### EXTRACTED INFORMATION

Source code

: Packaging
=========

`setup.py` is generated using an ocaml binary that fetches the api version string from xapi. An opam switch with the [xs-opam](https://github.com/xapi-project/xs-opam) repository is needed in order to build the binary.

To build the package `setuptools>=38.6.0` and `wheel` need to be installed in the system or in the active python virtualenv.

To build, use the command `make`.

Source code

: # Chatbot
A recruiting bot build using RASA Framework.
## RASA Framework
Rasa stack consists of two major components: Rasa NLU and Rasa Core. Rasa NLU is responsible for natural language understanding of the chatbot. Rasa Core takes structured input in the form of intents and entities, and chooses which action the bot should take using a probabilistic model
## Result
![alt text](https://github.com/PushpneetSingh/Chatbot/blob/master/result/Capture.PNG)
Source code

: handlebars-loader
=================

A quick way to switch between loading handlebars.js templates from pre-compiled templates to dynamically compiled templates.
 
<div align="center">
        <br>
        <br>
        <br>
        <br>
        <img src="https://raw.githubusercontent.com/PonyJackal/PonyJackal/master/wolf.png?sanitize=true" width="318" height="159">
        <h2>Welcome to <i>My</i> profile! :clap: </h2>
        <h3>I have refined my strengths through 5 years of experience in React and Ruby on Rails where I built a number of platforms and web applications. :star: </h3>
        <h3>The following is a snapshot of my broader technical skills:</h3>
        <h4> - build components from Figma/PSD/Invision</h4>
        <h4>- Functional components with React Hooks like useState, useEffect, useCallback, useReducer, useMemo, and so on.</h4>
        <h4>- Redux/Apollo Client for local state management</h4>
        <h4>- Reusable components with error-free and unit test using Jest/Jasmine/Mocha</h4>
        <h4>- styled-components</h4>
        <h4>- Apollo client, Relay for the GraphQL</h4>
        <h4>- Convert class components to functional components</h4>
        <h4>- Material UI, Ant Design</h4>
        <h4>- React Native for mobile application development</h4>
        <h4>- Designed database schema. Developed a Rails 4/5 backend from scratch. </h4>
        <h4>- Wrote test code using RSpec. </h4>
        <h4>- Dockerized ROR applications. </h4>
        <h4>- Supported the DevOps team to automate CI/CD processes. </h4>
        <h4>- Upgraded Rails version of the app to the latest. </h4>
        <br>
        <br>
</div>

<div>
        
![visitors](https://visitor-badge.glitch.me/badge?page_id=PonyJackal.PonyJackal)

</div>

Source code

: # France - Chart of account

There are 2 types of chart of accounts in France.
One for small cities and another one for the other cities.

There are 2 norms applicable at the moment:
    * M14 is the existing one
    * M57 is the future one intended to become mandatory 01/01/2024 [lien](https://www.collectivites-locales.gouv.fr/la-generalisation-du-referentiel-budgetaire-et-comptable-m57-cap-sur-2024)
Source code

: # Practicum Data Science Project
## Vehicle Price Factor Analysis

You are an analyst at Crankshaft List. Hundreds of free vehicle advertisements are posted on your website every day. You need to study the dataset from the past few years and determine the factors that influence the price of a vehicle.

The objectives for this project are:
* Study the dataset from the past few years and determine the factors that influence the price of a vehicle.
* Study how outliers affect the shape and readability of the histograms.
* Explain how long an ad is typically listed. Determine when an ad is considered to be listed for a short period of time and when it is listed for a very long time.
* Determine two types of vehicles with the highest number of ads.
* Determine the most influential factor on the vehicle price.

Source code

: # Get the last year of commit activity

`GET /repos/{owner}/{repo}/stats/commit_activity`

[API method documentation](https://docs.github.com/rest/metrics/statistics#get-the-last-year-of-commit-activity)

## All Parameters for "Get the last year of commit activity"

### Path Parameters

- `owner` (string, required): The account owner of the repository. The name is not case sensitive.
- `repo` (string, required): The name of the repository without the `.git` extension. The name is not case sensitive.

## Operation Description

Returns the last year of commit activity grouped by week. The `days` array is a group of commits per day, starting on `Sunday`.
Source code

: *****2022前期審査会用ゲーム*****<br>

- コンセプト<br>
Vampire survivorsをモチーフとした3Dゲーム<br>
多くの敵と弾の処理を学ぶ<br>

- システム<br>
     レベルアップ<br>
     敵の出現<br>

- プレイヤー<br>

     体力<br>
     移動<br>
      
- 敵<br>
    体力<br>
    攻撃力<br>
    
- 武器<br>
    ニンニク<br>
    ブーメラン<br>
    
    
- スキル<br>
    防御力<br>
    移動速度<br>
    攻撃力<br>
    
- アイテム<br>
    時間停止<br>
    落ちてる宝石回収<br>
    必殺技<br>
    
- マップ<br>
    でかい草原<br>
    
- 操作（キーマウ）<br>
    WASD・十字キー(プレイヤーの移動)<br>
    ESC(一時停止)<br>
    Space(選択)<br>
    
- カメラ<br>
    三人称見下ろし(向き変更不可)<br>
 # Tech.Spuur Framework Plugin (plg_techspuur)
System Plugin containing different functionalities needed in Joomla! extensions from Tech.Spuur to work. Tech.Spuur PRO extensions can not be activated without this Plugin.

######

Exact repetition is required: return every record shown above.

* **RESULT OF THE TASK**
Source code

: Packaging
=========

`setup.py` is generated using an ocaml binary that fetches the api version string from xapi. An opam switch with the [xs-opam](https://github.com/xapi-project/xs-opam) repository is needed in order to build the binary.

To build the package `setuptools>=38.6.0` and `wheel` need to be installed in the system or in the active python virtualenv.

To build, use the command `make`.

Source code

: # Chatbot
A recruiting bot build using RASA Framework.
## RASA Framework
Rasa stack consists of two major components: Rasa NLU and Rasa Core. Rasa NLU is responsible for natural language understanding of the chatbot. Rasa Core takes structured input in the form of intents and entities, and chooses which action the bot should take using a probabilistic model
## Result
![alt text](https://github.com/PushpneetSingh/Chatbot/blob/master/result/Capture.PNG)
Source code

: handlebars-loader
=================

A quick way to switch between loading handlebars.js templates from pre-compiled templates to dynamically compiled templates.
 
<div align="center">
        <br>
        <br>
        <br>
        <br>
        <img src="https://raw.githubusercontent.com/PonyJackal/PonyJackal/master/wolf.png?sanitize=true" width="318" height="159">
        <h2>Welcome to <i>My</i> profile! :clap: </h2>
        <h3>I have refined my strengths through 5 years of experience in React and Ruby on Rails where I built a number of platforms and web applications. :star: </h3>
        <h3>The following is a snapshot of my broader technical skills:</h3>
        <h4> - build components from Figma/PSD/Invision</h4>
        <h4>- Functional components with React Hooks like useState, useEffect, useCallback, useReducer, useMemo, and so on.</h4>
        <h4>- Redux/Apollo Client for local state management</h4>
        <h4>- Reusable components with error-free and unit test using Jest/Jasmine/Mocha</h4>
        <h4>- styled-components</h4>
        <h4>- Apollo client, Relay for the GraphQL</h4>
        <h4>- Convert class components to functional components</h4>
        <h4>- Material UI, Ant Design</h4>
        <h4>- React Native for mobile application development</h4>
        <h4>- Designed database schema. Developed a Rails 4/5 backend from scratch. </h4>
        <h4>- Wrote test code using RSpec. </h4>
        <h4>- Dockerized ROR applications. </h4>
        <h4>- Supported the DevOps team to automate CI/CD processes. </h4>
        <h4>- Upgraded Rails version of the app to the latest. </h4>
        <br>
        <br>
</div>

<div>
        
![visitors](https://visitor-badge.glitch.me/badge?page_id=PonyJackal.PonyJackal)

</div>

Source code

: # France - Chart of account

There are 2 types of chart of accounts in France.
One for small cities and another one for the other cities.

There are 2 norms applicable at the moment:
    * M14 is the existing one
    * M57 is the future one intended to become mandatory 01/01/2024 [lien](https://www.collectivites-locales.gouv.fr/la-generalisation-du-referentiel-budgetaire-et-comptable-m57-cap-sur-2024)
Source code

: # Practicum Data Science Project
## Vehicle Price Factor Analysis

You are an analyst at Crankshaft List. Hundreds of free vehicle advertisements are posted on your website every day. You need to study the dataset from the past few years and determine the factors that influence the price of a vehicle.

The objectives for this project are:
* Study the dataset from the past few years and determine the factors that influence the price of a vehicle.
* Study how outliers affect the shape and readability of the histograms.
* Explain how long an ad is typically listed. Determine when an ad is considered to be listed for a short period of time and when it is listed for a very long time.
* Determine two types of vehicles with the highest number of ads.
* Determine the most influential factor on the vehicle price.

Source code

: # Get the last year of commit activity

`GET /repos/{owner}/{repo}/stats/commit_activity`

[API method documentation](https://docs.github.com/rest/metrics/statistics#get-the-last-year-of-commit-activity)

## All Parameters for "Get the last year of commit activity"

### Path Parameters

- `owner` (string, required): The account owner of the repository. The name is not case sensitive.
- `repo` (string, required): The name of the repository without the `.git` extension. The name is not case sensitive.

## Operation Description

Returns the last year of commit activity grouped by week. The `days` array is a group of commits per day, starting on `Sunday`.
Source code

: *****2022前期審査会用ゲーム*****<br>

- コンセプト<br>
Vampire survivorsをモチーフとした3Dゲーム<br>
多くの敵と弾の処理を学ぶ<br>

- システム<br>
     レベルアップ<br>
     敵の出現<br>

- プレイヤー<br>

     体力<br>
     移動<br>
      
- 敵<br>
    体力<br>
    攻撃力<br>
    
- 武器<br>
    ニンニク<br>
    ブーメラン<br>
    
    
- スキル<br>
    防御力<br>
    移動速度<br>
    攻撃力<br>
    
- アイテム<br>
    時間停止<br>
    落ちてる宝石回収<br>
    必殺技<br>
    
- マップ<br>
    でかい草原<br>
    
- 操作（キーマウ）<br>
    WASD・十字キー(プレイヤーの移動)<br>
    ESC(一時停止)<br>
    Space(選択)<br>
    
- カメラ<br>
    三人称見下ろし(向き変更不可)<br>
 # Tech.Spuur Framework Plugin (plg_techspuur)
System Plugin containing different functionalities needed in Joomla! extensions from Tech.Spuur to work. Tech.Spuur PRO extensions can not be activated without this Plugin.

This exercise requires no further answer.